The materials all encourage reporting – the 5-page joint guide provides information on why, what, when, to whom and what happens regarding reporting and includes red and amber flag scam examples (see our Insight for details of the transfer regulations which recently introduced the flag requirements).

DWP responds to consultation on climate risk governance and reporting new metric and SIP and implementation statement guidance

Consultation response

On 17 June 2022, the DWP issued its response to its consultation (see our Insight) on climate and investment reporting together with:

  • draft regulations which, from 1 October 2022, will require trustees of large occupational pension schemes that are required to comply with new climate risk governance and reporting requirements (see our Insight) to adopt a new portfolio alignment metric that will explain the degree to which the scheme's investments align with the Paris Agreement goal of limiting increase in the global temperature to 1.5˚ Celsius above pre-industrial levels;
  • statutory guidance on the governance and reporting of climate change risk for trustees of those schemes within scope of the new requirements; and
  • guidance on stewardship and ESG matters in the statement of investment principles (SIP) (non-statutory) and implementation statement (statutory).

Climate change regulations and guidance

As from 1 October 2022, more than 80% of UK members will be in pension schemes that are subject to the new climate change governance and reporting requirements. Many of the 60 responses received to the consultation were supportive of the various proposals and only few changes have been made to the draft regulations that will amend the main climate change regulations to introduce the new portfolio alignment metric requirement.

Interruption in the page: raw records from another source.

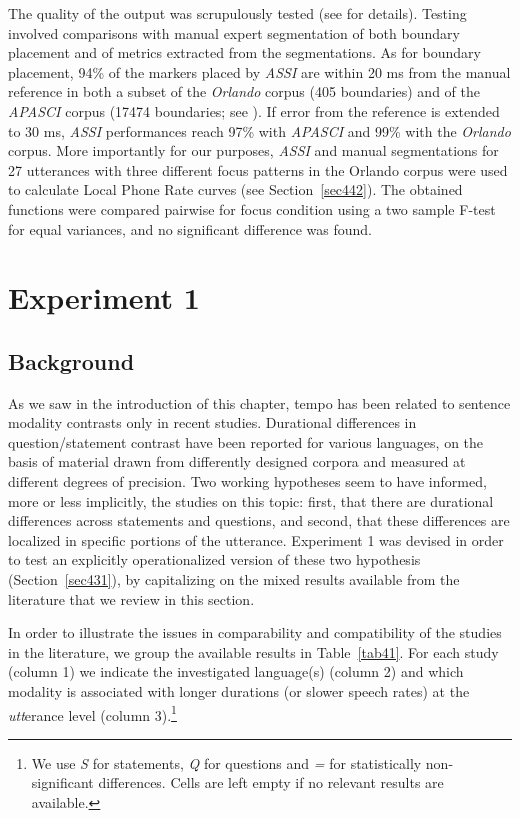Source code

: The quality of the output was scrupulously tested (see \citealt{cangemi2011automatic} for details). Testing involved comparisons with manual expert segmentation of both boundary placement and of metrics extracted from the segmentations. As for boundary placement, 94\% of the markers placed by \textit{ASSI} are within 20 ms from the manual reference in both a subset of the \textit{Orlando} corpus (405 boundaries) and  of the \textit{APASCI} corpus (17474 boundaries; see \citealt{angelini1993baseline}). If error from the reference is extended to 30 ms, \textit{ASSI} performances reach 97\% with \textit{APASCI} and 99\% with the \textit{Orlando} corpus. More importantly for our purposes, \textit{ASSI} and manual segmentations for 27 utterances with three different focus patterns in the Orlando corpus were used to calculate Local Phone Rate curves (see Section~\ref{sec442}). The obtained functions were compared pairwise for focus condition using a two sample F-test for equal variances, and no significant difference was found.

\section{Experiment 1}\label{sec43}
\subsection{Background}\label{sec430}
As we saw in the introduction of this chapter, tempo has been related to sentence modality contrasts only in recent studies. Durational differences in question/statement contrast have been reported for various languages, on the basis of material drawn from differently designed corpora and measured at different degrees of precision. Two working hypotheses seem to have informed, more or less implicitly, the studies on this topic: first, that there are durational differences across statements and questions, and second, that these differences are localized in specific portions of the utterance. Experiment 1 was devised in order to test an explicitly operationalized version of these two hypothesis (Section~\ref{sec431}), by capitalizing on the mixed results available from the literature that we review in this section.

In order to illustrate the issues in comparability and compatibility of the studies in the literature, we group the available results in Table~\ref{tab41}. For each study (column 1) we indicate the investigated language(s) (column 2) and which modality is associated with longer durations (or slower speech rates) at the \textit{utt}erance level (column 3).\footnote{We use \textit{S} for statements, \textit{Q} for questions and \textit{=} for statistically non-significant differences. Cells are left empty if no relevant results are available.}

There were concerns regarding methodological challenges for calculating and reporting of metric. However, but the Government did not see these as sufficient to delay the additional metric's introduction or to prescribe on a specific metric.

There have also been no amendments to the extent or timings of the new requirement despite trustees having to report on alignment metrics that asset managers do not yet have to report on.

The response confirms that issues regarding availability of data should not affect trustees being able to comply on an 'as far as they are able' principle as they are required to do with the current metric requirements of the regulations. The principle requires trustees to ask for data from asset managers and to 'make reasonable and proportionate efforts' to attain this.

Guidance - 'Must', 'should' and 'may'

Both sets of guidance use the words 'must', 'should' and 'may' to refer to things that trustees have to do under legislation (must), are expected to do and if they do not should explain why not (should), and that trustees can choose to do but, if they do not, have no requirement to explain why.

SIP and implementation statement guidance

Purpose: The SIP and implementation statement guidance has been produced to "address deficiencies in scheme governance in relation to stewardship and Environmental, Social and Governance (ESG) best practice" and to set out the expectations of the DWP on the implementation statement. The focus is very much on stewardship with financially material ESG factors and non-financial factors being included but to a smaller degree.

Status: Trustees must have regard to the parts of the guidance that are statutory in respect of the implementation statement and are 'encouraged' to take account of the parts that are non-statutory as 'good practice' but are not required to do so. Paragraphs of a statutory nature are marked as 'SG'.

Review: The guidance and stewardship activities disclosures will be reviewed by the DWP in the second half of 2023.

Points to note: Of the points covered in the response we refer to the following:

  • Audience: The guidance now clarifies that the primary audience for the SIP and the implementation statement is the Pensions Regulator following comments from responders as to whether the target audience for both should be members as previously suggested in the draft guidance – where scheme-specific research demonstrates that members may be more likely to connect with a different communication style they should think about drafting member-facing summary versions; 
  • Member views: the guidance also clarifies that trustees are not expected to take non-financial factors into account but can do so if they wish and has been updated generally to reflect the legal position in this area; and
  • UK Stewardship Code: there is reference throughout where parts of the implementation statement guidance have 'potential alignment' to the Stewardship Code principles. The Stewardship Code sets stewardship standards for asset owners and asset managers and service providers on an 'apply and explain' principles basis. Information from Stewardship Code reports can be used in the implementation statement where this satisfies legal requirements.

Action required

Trustees will need to familiarise themselves with the new requirements as they apply to their schemes. Although the new climate change governance and reporting requirements only apply to larger schemes at present, the guidance on SIPs and implementation statements is far wider reaching (trust-based occupational pension schemes with 100 or more members having to produce a SIP and implementation statement) and trustees will wish to liaise with their investment advisers as to the new requirements of the guidance.

PASA publishes updated DC Governance Guidance

PASA has published updated DC Governance Guidance which reflects developments in this area since the original guidance was published 4 years ago. It sets out expectations for those in the administration process with a focus on six key areas: data; transitions; decumulation; reporting; controls and procedures; and the chair's statement (the latter being a new section). Trustees will find this guidance useful in understanding what PASA's views are as to effective administration governance for DC arrangements.